Mozilla releases Rust 0.11.0
Mozilla has announced version 0.11.0 of Rust, its programming language compiler and assorted tools with a focus on performance, concurrency and safety. This new release focuses on polishing the type system and libraries, and it marks the complete removal of the “@” and “~” syntax in favor of “Box” and “Gc” library types. Other features include a new sandbox for running and sharing Rust code examples online; a reworked TaskBuilder API; struct fields are now private by default; statics now allow blocks/items in definition; standard libraries are now a “façade” over a number of underlying libraries to make development faster; improved debug info; and the compiler now suggests how to annotate lifetimes if an error occurs. — Christina Mulligan

Documentary project on Kickstarter hopes to show the impact of apps
A new project on Kickstarter, “App: The Human Story,” wants to provide an in-depth look at being a human in a technology world.

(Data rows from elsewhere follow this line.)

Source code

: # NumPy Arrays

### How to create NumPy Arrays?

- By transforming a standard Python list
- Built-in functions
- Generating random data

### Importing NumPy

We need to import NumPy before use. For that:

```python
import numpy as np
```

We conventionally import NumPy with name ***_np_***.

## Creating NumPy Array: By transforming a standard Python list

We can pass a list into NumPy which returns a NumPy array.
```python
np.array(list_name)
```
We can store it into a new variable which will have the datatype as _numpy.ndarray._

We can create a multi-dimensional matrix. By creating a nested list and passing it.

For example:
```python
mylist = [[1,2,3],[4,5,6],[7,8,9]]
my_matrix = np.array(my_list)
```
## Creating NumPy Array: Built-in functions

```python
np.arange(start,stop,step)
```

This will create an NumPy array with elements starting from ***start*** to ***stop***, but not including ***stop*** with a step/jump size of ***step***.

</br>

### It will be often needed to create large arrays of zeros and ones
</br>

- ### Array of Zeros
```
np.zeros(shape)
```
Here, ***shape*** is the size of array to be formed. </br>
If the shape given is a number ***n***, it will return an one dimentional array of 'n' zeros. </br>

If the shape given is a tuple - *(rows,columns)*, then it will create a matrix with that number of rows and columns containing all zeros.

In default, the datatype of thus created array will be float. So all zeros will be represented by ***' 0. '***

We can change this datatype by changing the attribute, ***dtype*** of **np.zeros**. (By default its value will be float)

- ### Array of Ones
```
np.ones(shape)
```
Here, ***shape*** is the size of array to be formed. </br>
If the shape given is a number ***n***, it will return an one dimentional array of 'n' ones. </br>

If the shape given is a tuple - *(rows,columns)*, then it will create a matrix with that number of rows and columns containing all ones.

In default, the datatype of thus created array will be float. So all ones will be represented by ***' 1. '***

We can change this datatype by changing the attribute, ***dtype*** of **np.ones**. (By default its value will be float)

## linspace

The documentary focuses on applications because the creators said it has become a new art form of their generation.

“Although some apps seem trivial and inconsequential, the details of our software say a lot about who we are as humans. Apps have changed how we live our lives and they will undoubtedly shape our future,” the project creators wrote on their Kickstarter page. — Christina Mulligan

Learning to code by playing cards
There are already a number of ways to help people learn a programing language, but one Kickstarter project is taking a new approach.

Code Cards is a card game that aims to teach players how to code. The cards have questions on the front relevant to a certain language, and on the back are the answers to those questions. It can be played as a multiplayer game or by one person. It covers HTML5, CSS 3, JavaScript, and Ruby 2 and 4. — Christina Mulligan

Google DevArt gallery opens in London
The winning interactive artists of Google’s DevArt contest are finally ready to exhibit their coded works of art via Barbican’s London Digital Revolution Exhibition.

Google announced the opening of the gallery in a blog post. The exhibition consists of four interactive installations created by six coding artists: “Play the World” by Zach Lieberman, “Wishing Wall” by Varvara Guljajeva and Mar Canet, “Co(de) Factory” by Karsten Schmidt, and “Les Métamorphoses” by Béatrice Lartigue and Cyril Diagne. The artwork has all been created using Google software as well as other open-source tools, including Google Cloud Platform, Chrome Apps, Node.js, openFrameworks and WebGL.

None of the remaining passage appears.